Sens. Scott (R-SC) and Lankford (R-OK) offered amendments to the FY25 National Defense Authorization Act (NDAA) to delay the Corporate Transparency Act (CTA)’s filing deadline by one year. Remaining consistent with our message to delay the implementation of the CTA, ASA joined 130 organizations in support of these important amendments.  Although filing under the CTA began at the start of this year, only a few million businesses have registered while an estimated 28 million remaining covered small businesses have yet to file. This is a compliance rate of less than 10 percent and it puts these businesses at risk of large penalties and is largely due to a lack of awareness among business owners regarding the new law.  Both the business community and the Department of Treasury’s FinCEN have gone to great lengths to educate small business owners as to their new obligations, but it is clear additional time is needed. Absent a delay, and given the latest data regarding compliance rates, millions of law-abiding citizens will face steep fines and criminal penalties come the end of this year.

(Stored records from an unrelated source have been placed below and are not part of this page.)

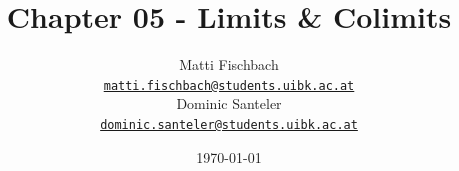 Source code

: \documentclass{tcsseminar}
\begin{document}
\title{Chapter 05 - Limits \& Colimits}
\author{Matti Fischbach \\
  {\normalsize \href{mailto:matti.fischbach@students.uibk.ac.at}{\texttt{matti.fischbach@students.uibk.ac.at}}} \\
  Dominic Santeler \\
  {\normalsize \href{mailto:dominic.santeler@students.uibk.ac.at}{\texttt{dominic.santeler@students.uibk.ac.at}}}}
\date{\today}
\abstract{}
\maketitle
\tableofcontents




\appendix

\end{document}
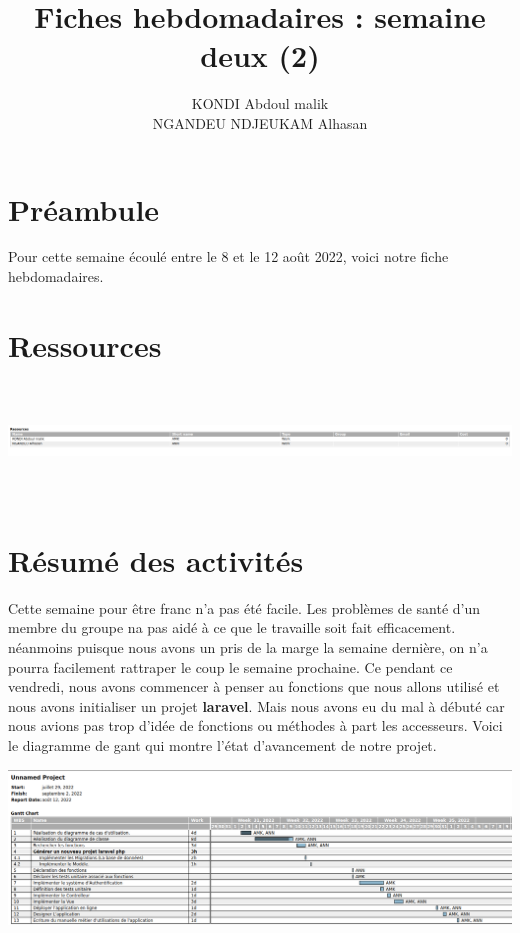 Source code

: \documentclass[12pt,a4paper]{article}
\author{KONDI Abdoul malik \\ NGANDEU NDJEUKAM Alhasan}
\title{Fiches hebdomadaires : semaine deux (2)}
\begin{document}
\maketitle
\tableofcontents
\newpage

\section{Préambule}
	Pour cette semaine écoulé entre le 8 et le 12 août 2022, voici notre fiche hebdomadaires.\\

\section{Ressources}
\includegraphics[height=3cm,width=16cm]{images/resources.png}

\section{Résumé des activités}
	Cette semaine pour être franc n'a pas été facile. Les problèmes de santé d'un membre du groupe na pas aidé
	à ce que le travaille soit fait efficacement. néanmoins puisque nous avons un pris de la marge la semaine dernière, 
	on n'a pourra facilement rattraper le coup le semaine prochaine. Ce pendant ce vendredi, nous avons commencer à penser au fonctions que nous allons utilisé et nous avons initialiser un projet \textbf{laravel}. Mais nous avons eu du mal à débuté car nous avions pas trop d'idée de fonctions ou méthodes à part les accesseurs. Voici le diagramme de gant qui montre l'état d'avancement de notre projet.

\includegraphics[scale=0.3]{images/jour10.png}

\end{document}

Recent court decisions have added to the confusion and are an additional argument for delay.  In a ruling in March of this year, the United States District Court for the Northern District of Alabama found the CTA exceeded the Constitution’s enumerated powers and is therefore unconstitutional. That case was appealed and will be heard by an appellate court later this year. In the meantime, however, FinCEN continues to enforce the CTA against all small businesses and other entities not named in the lawsuit.

Finally, in enacting the CTA lawmakers explicitly called for a reporting deadline of “not later than 2 years after the effective date of the regulations” for existing entities. This timeframe was designed to give affected entities sufficient time to learn of, understand and comply with the new reporting regime, while minimizing the burdens on reporting companies. In its rulemaking, however, FinCEN shortened this deadline and gave existing entities just one year to comply. That decision is problematic both in its disregard of congressional intent and its practical implications for CTA compliance rates.